GlossaryData modeling

Data mart

Also: mart

A curated, business-facing set of tables built for a specific team or subject area — finance, marketing, product — that analysts and BI tools query directly.

A data mart is the final, polished layer of the warehouse: the facts and dimensions a particular team actually uses, named in their language and shaped for their questions. In dbt these are your `marts/` models — the end of the pipeline that dashboards and analysts point at.

Marts are organized by domain rather than by source. A finance mart, a marketing mart, a product mart — each containing the handful of well-tested tables that team needs. This keeps consumers away from raw and intermediate models and gives every team a stable, governed contract.

The discipline of marts is restraint: expose what teams need, hide the plumbing, and make the grain and definitions of each table obvious.

Why it matters

Marts are the interface between your pipeline and the business.
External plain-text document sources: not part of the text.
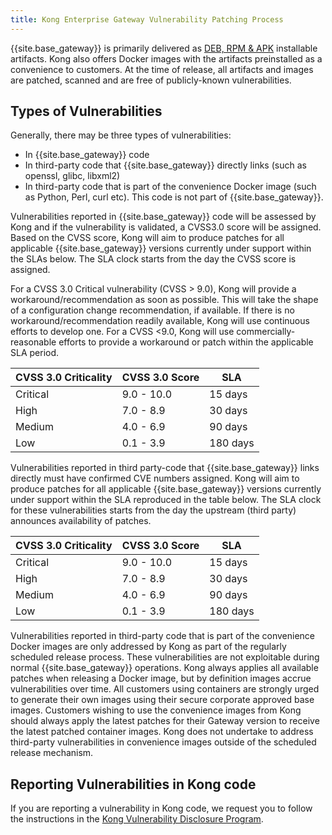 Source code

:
 ```yaml
---
title: Kong Enterprise Gateway Vulnerability Patching Process
---
```


{{site.base_gateway}} is primarily delivered as [DEB, RPM & APK](/gateway/{{page.kong_version}}/support-policy/#supported-versions) installable artifacts. Kong also offers Docker images with the artifacts preinstalled as a convenience to customers.  At the time of release, all artifacts and images are patched, scanned and are free of publicly-known vulnerabilities. 

## Types of Vulnerabilities

Generally, there may be three types of vulnerabilities:
* In {{site.base_gateway}} code
* In third-party code that {{site.base_gateway}} directly links (such as openssl, glibc, libxml2)
* In third-party code that is part of the convenience Docker image (such as Python, Perl, curl etc). This code is not part of {{site.base_gateway}}.

Vulnerabilities reported in {{site.base_gateway}} code will be assessed by Kong and if the vulnerability is validated, a CVSS3.0 score will be assigned. Based on the CVSS score, Kong will aim to produce patches for all applicable {{site.base_gateway}} versions currently under support within the SLAs below. The SLA clock starts from the day the CVSS score is assigned.

For a CVSS 3.0 Critical vulnerability (CVSS > 9.0), Kong will provide a workaround/recommendation as soon as possible.  This will take the shape of a configuration change recommendation, if available. If there is no workaround/recommendation readily available, Kong will use continuous efforts to develop one.  For a CVSS <9.0, Kong will use commercially-reasonable efforts to provide a workaround or patch within the applicable SLA period.

|  CVSS 3.0 Criticality | CVSS 3.0 Score |  SLA |
|---|---|---|
| Critical  | 9.0 - 10.0  |  15 days |
| High  |  7.0 - 8.9 |  30 days |
|  Medium |  4.0 - 6.9 |  90 days |
|  Low |  0.1 - 3.9 | 180 days  |


Vulnerabilities reported in third party-code that {{site.base_gateway}} links directly must have confirmed CVE numbers assigned. Kong will aim to produce patches for all applicable {{site.base_gateway}} versions currently under support within the SLA reproduced in the table below. The SLA clock for these vulnerabilities starts from the day the upstream (third party) announces availability of patches.  

|  CVSS 3.0 Criticality | CVSS 3.0 Score |  SLA |
|---|---|---|
| Critical  | 9.0 - 10.0  |  15 days |
| High  |  7.0 - 8.9 |  30 days |
|  Medium |  4.0 - 6.9 |  90 days |
|  Low |  0.1 - 3.9 | 180 days  |


Vulnerabilities reported in third-party code that is part of the convenience Docker images are only addressed by Kong as part of the regularly scheduled release process. These vulnerabilities are not exploitable during normal {{site.base_gateway}} operations. Kong always applies all available patches when releasing a Docker image, but by definition images accrue vulnerabilities over time. All customers using containers are strongly urged to generate their own images using their secure corporate approved base images. Customers wishing to use the convenience images from Kong should always apply the latest patches for their Gateway version to receive the latest patched container images. Kong does not undertake to address third-party vulnerabilities in convenience images outside of the scheduled release mechanism.

## Reporting Vulnerabilities in Kong code

If you are reporting a vulnerability in Kong code, we request you to follow the instructions in the [Kong Vulnerability Disclosure Program](https://konghq.com/compliance/bug-bounty). 

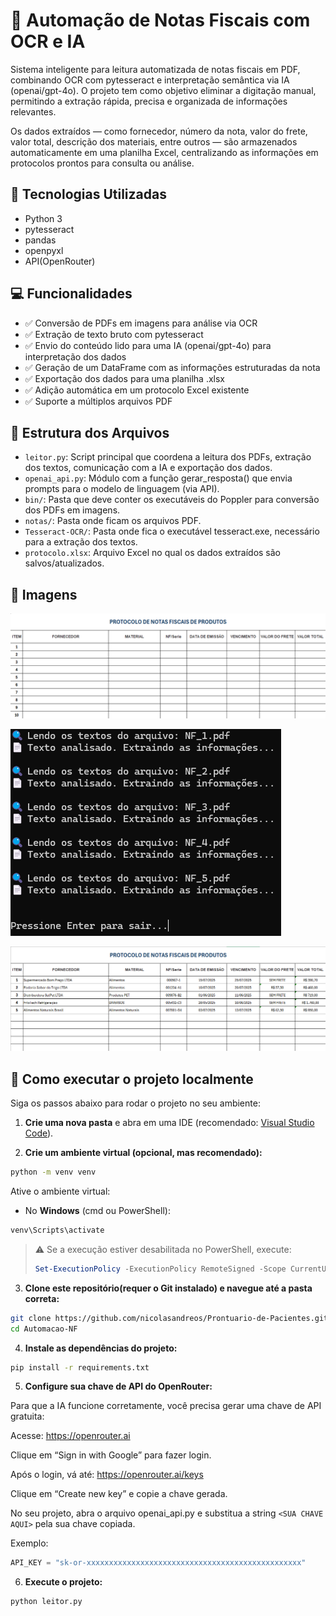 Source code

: # 🧾 Automação de Notas Fiscais com OCR e IA

Sistema inteligente para leitura automatizada de notas fiscais em PDF, combinando OCR com pytesseract e interpretação semântica via IA (openai/gpt-4o).
O projeto tem como objetivo eliminar a digitação manual, permitindo a extração rápida, precisa e organizada de informações relevantes.

Os dados extraídos — como fornecedor, número da nota, valor do frete, valor total, descrição dos materiais, entre outros — são armazenados automaticamente em uma planilha Excel, centralizando as informações em protocolos prontos para consulta ou análise.

## 🚀 Tecnologias Utilizadas

* Python 3
* pytesseract 
* pandas
* openpyxl
* API(OpenRouter)

## 💻 Funcionalidades

* ✅ Conversão de PDFs em imagens para análise via OCR
* ✅ Extração de texto bruto com pytesseract
* ✅ Envio do conteúdo lido para uma IA (openai/gpt-4o) para interpretação dos dados
* ✅ Geração de um DataFrame com as informações estruturadas da nota
* ✅ Exportação dos dados para uma planilha .xlsx
* ✅ Adição automática em um protocolo Excel existente 
* ✅ Suporte a múltiplos arquivos PDF

## 📂 Estrutura dos Arquivos
- `leitor.py`: Script principal que coordena a leitura dos PDFs, extração dos textos, comunicação com a IA e exportação dos dados.
- `openai_api.py`: Módulo com a função gerar_resposta() que envia prompts para o modelo de linguagem (via API).
- `bin/`: Pasta que deve conter os executáveis do Poppler para conversão dos PDFs em imagens.
- `notas/`: Pasta onde ficam os arquivos PDF.
- `Tesseract-OCR/`: Pasta onde fica o executável tesseract.exe, necessário para a extração dos textos.
- `protocolo.xlsx`: Arquivo Excel no qual os dados extraídos são salvos/atualizados.

## 📸 Imagens


![Modelo Planilha](imgs/modelo_planilha.png)

![Execução do Script](imgs/execucao_script.png)

![Planilha Final](imgs/planilha_final.png)


## 🧪 Como executar o projeto localmente

Siga os passos abaixo para rodar o projeto no seu ambiente:

1. **Crie uma nova pasta** e abra em uma IDE (recomendado: [Visual Studio Code](https://code.visualstudio.com/)).

2. **Crie um ambiente virtual (opcional, mas recomendado):**

```bash
python -m venv venv
```

Ative o ambiente virtual:

* No **Windows** (cmd ou PowerShell):

```bash
venv\Scripts\activate
```

> ⚠️ Se a execução estiver desabilitada no PowerShell, execute:
>
> ```powershell
> Set-ExecutionPolicy -ExecutionPolicy RemoteSigned -Scope CurrentUser
> ```

3. **Clone este repositório(requer o Git instalado) e navegue até a pasta correta:**

```bash
git clone https://github.com/nicolasandreos/Prontuario-de-Pacientes.git
cd Automacao-NF
```

4. **Instale as dependências do projeto:**

```bash
pip install -r requirements.txt
```

5. **Configure sua chave de API do OpenRouter:**

Para que a IA funcione corretamente, você precisa gerar uma chave de API gratuita:

Acesse: https://openrouter.ai

Clique em “Sign in with Google” para fazer login.

Após o login, vá até: https://openrouter.ai/keys

Clique em “Create new key” e copie a chave gerada.

No seu projeto, abra o arquivo openai_api.py e substitua a string `<SUA CHAVE AQUI>` pela sua chave copiada.

Exemplo:

```python
API_KEY = "sk-or-xxxxxxxxxxxxxxxxxxxxxxxxxxxxxxxxxxxxxxxxxxxxxxxx"
```

6. **Execute o projeto:**

```bash
python leitor.py
```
A clean mart layer is what lets analysts self-serve confidently without spelunking through raw tables or re-deriving metrics.

They also localize change: you can refactor everything upstream as long as the mart's contract stays stable.

Common mistakes
  • Letting analysts query staging/intermediate models directly, bypassing the governed mart layer.
  • Organizing marts by source system instead of by business domain.
FAQ
What's the difference between a data mart and a data warehouse?
The warehouse holds all the modeled data; a data mart is a curated, domain-specific subset of it (finance, marketing, etc.) shaped for a particular team's questions.